▶ [WORK ORDER]: Using the data below, work out how many lines contain the word "caption", then state that number without comment.

━━━━━━━━━━━━━━━━━━━━

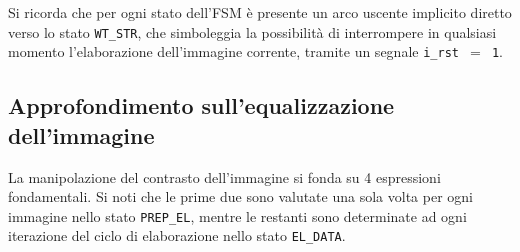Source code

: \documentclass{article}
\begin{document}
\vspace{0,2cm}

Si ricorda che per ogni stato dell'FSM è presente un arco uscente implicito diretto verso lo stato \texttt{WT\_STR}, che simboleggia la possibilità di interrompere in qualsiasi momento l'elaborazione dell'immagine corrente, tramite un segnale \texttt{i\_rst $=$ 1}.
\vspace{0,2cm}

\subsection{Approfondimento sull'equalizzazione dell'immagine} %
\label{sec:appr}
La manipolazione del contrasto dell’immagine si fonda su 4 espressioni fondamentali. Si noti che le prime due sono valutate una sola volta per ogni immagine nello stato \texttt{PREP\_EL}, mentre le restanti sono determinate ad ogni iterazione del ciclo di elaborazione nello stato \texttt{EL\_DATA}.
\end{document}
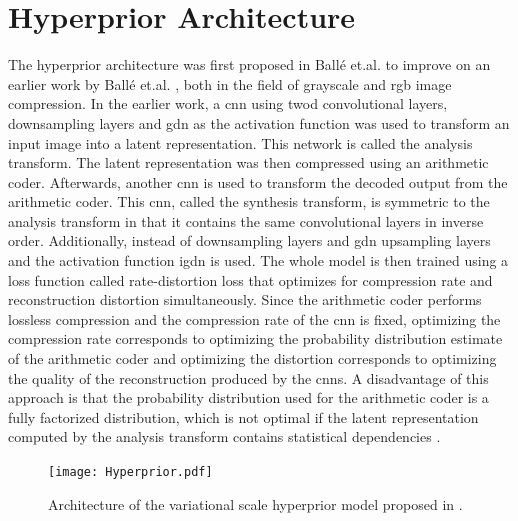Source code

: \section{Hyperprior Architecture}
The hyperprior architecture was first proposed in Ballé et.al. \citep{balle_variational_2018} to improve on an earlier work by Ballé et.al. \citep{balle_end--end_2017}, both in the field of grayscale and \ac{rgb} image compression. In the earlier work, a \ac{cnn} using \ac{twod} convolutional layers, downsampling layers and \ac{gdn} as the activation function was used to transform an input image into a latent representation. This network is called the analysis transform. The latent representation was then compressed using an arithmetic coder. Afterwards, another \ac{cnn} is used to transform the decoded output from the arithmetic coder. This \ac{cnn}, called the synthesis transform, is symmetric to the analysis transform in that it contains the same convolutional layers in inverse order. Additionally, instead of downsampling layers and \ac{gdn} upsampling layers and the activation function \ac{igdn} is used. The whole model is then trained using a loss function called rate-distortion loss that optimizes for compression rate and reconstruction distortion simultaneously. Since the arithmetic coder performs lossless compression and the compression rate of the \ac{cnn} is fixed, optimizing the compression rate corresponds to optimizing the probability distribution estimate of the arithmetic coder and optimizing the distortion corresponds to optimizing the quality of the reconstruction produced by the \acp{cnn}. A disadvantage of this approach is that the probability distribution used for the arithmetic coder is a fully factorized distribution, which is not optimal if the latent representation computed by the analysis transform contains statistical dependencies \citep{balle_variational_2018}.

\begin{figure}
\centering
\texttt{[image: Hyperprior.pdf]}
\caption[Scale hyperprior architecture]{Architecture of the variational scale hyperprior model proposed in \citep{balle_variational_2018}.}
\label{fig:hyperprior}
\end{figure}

━━━━━━━━━━━━━━━━━━━━

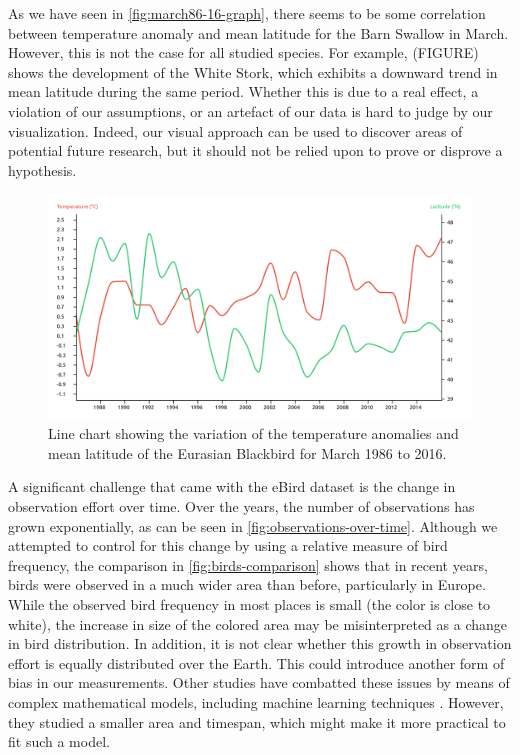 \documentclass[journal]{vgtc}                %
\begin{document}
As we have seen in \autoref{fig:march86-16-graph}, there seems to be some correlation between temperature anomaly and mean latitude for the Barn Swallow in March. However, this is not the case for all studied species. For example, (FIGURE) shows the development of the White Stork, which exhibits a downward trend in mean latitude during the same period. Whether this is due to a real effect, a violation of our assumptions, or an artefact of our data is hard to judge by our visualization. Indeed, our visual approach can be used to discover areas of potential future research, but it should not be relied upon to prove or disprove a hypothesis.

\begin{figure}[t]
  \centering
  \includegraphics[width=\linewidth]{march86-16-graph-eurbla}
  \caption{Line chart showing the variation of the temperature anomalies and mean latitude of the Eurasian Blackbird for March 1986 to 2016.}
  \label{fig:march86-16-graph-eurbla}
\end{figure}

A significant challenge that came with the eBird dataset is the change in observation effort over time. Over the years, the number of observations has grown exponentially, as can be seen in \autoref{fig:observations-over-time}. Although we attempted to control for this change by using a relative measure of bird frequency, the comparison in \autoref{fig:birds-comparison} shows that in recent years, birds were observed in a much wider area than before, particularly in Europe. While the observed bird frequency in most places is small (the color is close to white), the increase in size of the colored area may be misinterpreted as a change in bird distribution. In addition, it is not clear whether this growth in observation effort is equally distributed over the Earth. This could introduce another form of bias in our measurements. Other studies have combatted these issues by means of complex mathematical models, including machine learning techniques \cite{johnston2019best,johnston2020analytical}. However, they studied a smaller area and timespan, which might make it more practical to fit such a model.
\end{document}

━━━━━━━━━━━━━━━━━━━━

▶ [WRITTEN SOLUTION]: 2